# Minnesota Timberwolves first round draft picks



## tdizzle (Apr 12, 2003)

Minnesota Timberwolves first round draft picks.
http://sports.espn.go.com/sports/gen/wire?messageId=17100469

J.R. Rider (1993)


----------



## JonMatrix (Apr 8, 2003)

1999 -- Wally Szczerbiak-one dimensional player,should have been Rip Hamilton,Corey Maggette,or Jason Terry
William Avery- bust, should have been Ron Artest
1998 -- Radoslav Nesterovic- tough to call because he has slowly come along,other guys were passed on such as Cuttino Mobley,Al Harrington, and Rashard Lewis
1997 -- Paul Grant, Wisconsin- could have been Steven Jackson,Bobby Jackson,or Alvin Williams (though they werent very good back then)
1996 -- Ray Allen, Connecticut
(Traded to Milwaukee)- in hindsight they should have kept him but mistakes happen
1995 -- Kevin Garnett- the best and perhaps only good decision so far in this franchise's history
1994 -- Donyell Marshall-not a bad player,but they drafted someone much better at his position a year later
1993 -- J.R. Rider- headcase
1992 -- Christian Laettner- underachiever/headcase
1991 -- Luc Longley- injury prone underachiever
1990 -- Felton Spencer- bum
Gerald Glass never heard of him
1989- Pooh Richardson- I know he went to UCLA but never heard much about his pro career


----------



## Carpe Diem (Jun 4, 2003)

Other than the Paul Grant selection, Minnesota's selections were not bad at the time they were made.
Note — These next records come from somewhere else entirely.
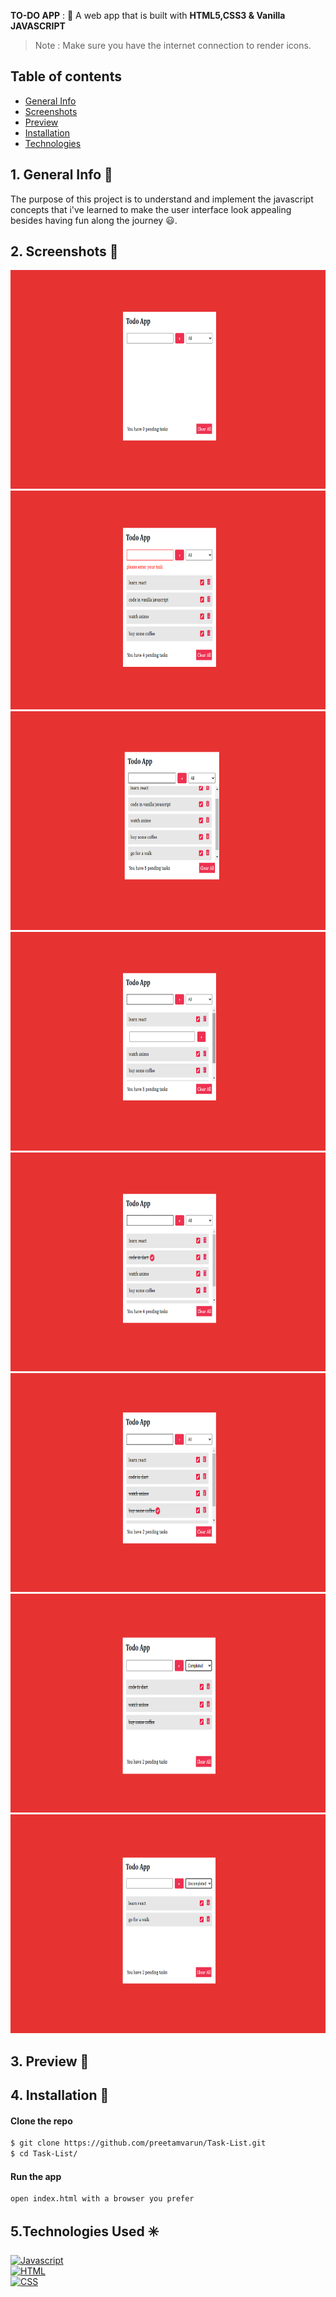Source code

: **TO-DO APP** : :jack_o_lantern:
A web app that is built with **HTML5,CSS3 & Vanilla JAVASCRIPT**  

> Note : Make sure you have the internet connection to render icons.

## Table of contents
- [General Info](#General-Info-)
- [Screenshots](#screenshots-)
- [Preview](#preview-)
- [Installation](#Installation-)
- [Technologies](#Technologies-Used-)

## 1. General Info 📝
The purpose of this project is to understand and implement the javascript concepts that i've learned to make the user interface look appealing besides having fun along the journey :smiley:.

## 2. Screenshots 📸
<img src = "images/a.png" alt = "taskListImage" height = 350 width = 750>
<img src = "images/b.png" alt = "taskListImage" height = 350 width = 750>
<img src = "images/c.png" alt = "taskListImage" height = 350 width = 750>
<img src = "images/d.png" alt = "taskListImage" height = 350 width = 750>
<img src = "images/e.png" alt = "taskListImage" height = 350 width = 750>
<img src = "images/f.png" alt = "taskListImage" height = 350 width = 750>
<img src = "images/g.png" alt = "taskListImage" height = 350 width = 750>
<img src = "images/h.png" alt = "taskListImage" height = 350 width = 750>


## 3. Preview 🎥

## 4. Installation 📀

#### Clone the repo

```sh
$ git clone https://github.com/preetamvarun/Task-List.git
$ cd Task-List/
```

#### Run the app
```sh
open index.html with a browser you prefer
```
## 5.Technologies Used ✳️

[![Javascript](https://img.shields.io/badge/Javascript-pureJavascript-orange)](https://devdocs.io/javascript/)   
[![HTML](https://img.shields.io/badge/HTML-currentVersion5-green)](https://devdocs.io/html/)   
[![CSS](https://img.shields.io/badge/CSS-currentVersion3-violet)](https://devdocs.io/css/)   

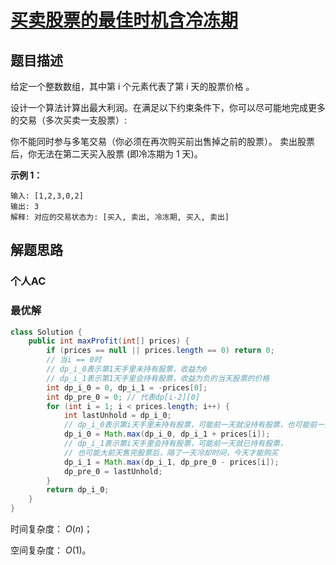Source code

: # [买卖股票的最佳时机含冷冻期](https://leetcode-cn.com/problems/best-time-to-buy-and-sell-stock-with-cooldown/)

## 题目描述

给定一个整数数组，其中第 i 个元素代表了第 i 天的股票价格 。

设计一个算法计算出最大利润。在满足以下约束条件下，你可以尽可能地完成更多的交易（多次买卖一支股票）:

你不能同时参与多笔交易（你必须在再次购买前出售掉之前的股票）。
卖出股票后，你无法在第二天买入股票 (即冷冻期为 1 天)。

**示例 1：**

```
输入: [1,2,3,0,2]
输出: 3 
解释: 对应的交易状态为: [买入, 卖出, 冷冻期, 买入, 卖出]
```

## 解题思路

### 个人AC

### 最优解

```java
class Solution {
    public int maxProfit(int[] prices) {
        if (prices == null || prices.length == 0) return 0;
        // 当i == 0时
        // dp_i_0表示第1天手里未持有股票，收益为0
        // dp_i_1表示第1天手里会持有股票，收益为负的当天股票的价格
        int dp_i_0 = 0, dp_i_1 = -prices[0];
        int dp_pre_0 = 0; // 代表dp[i-2][0]
        for (int i = 1; i < prices.length; i++) {
            int lastUnhold = dp_i_0;
            // dp_i_0表示第i天手里未持有股票，可能前一天就没持有股票，也可能前一天持有股票，但是今天售出了
            dp_i_0 = Math.max(dp_i_0, dp_i_1 + prices[i]);
            // dp_i_1表示第i天手里会持有股票，可能前一天就已持有股票，
            // 也可能大前天售完股票后，隔了一天冷却时间，今天才能购买
            dp_i_1 = Math.max(dp_i_1, dp_pre_0 - prices[i]);
            dp_pre_0 = lastUnhold;
        }
        return dp_i_0;
    }
}
```

时间复杂度： $O(n)$；

空间复杂度： $O(1)$。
I remember them all and Pooh was somewhat of a surprize. Popular opinion at the time was to draft Tom Hammonds and he was selected right before Pooh. Pooh had an "ok" career and was traded to Indiana in the Wesley Person/Micheal (yes it's spelled that way) Williams deal. Gerald Glass had some interesting games but was traded to Detriot for two stiffs, one might have been Stacey King. Laetner had a great college career, was the college representative to the Olympics on the original dream and was the third best player that year behind Shaq and Zo. The discussion then was Minnesota's bad lottery luck! JR Rider was considered a steal and was odds on favor to be rookie of the year. Too bad ole JR liked the pipe more than his paycheck. Wally was the smart choice at the time and there was some debate between rather it should have been him or Rip Hamilton. I still think we made the right choice. Magette was selected by Seatle right before our pick and we picked Avery who many thought would eventually surplant Brandon or was insurance in case of Brandon left. Too bad Wil couldn't surplant Robert Pack! All of this just shows that the draft is a crapshoot and proves the adege that hindsight is 20-20.


----------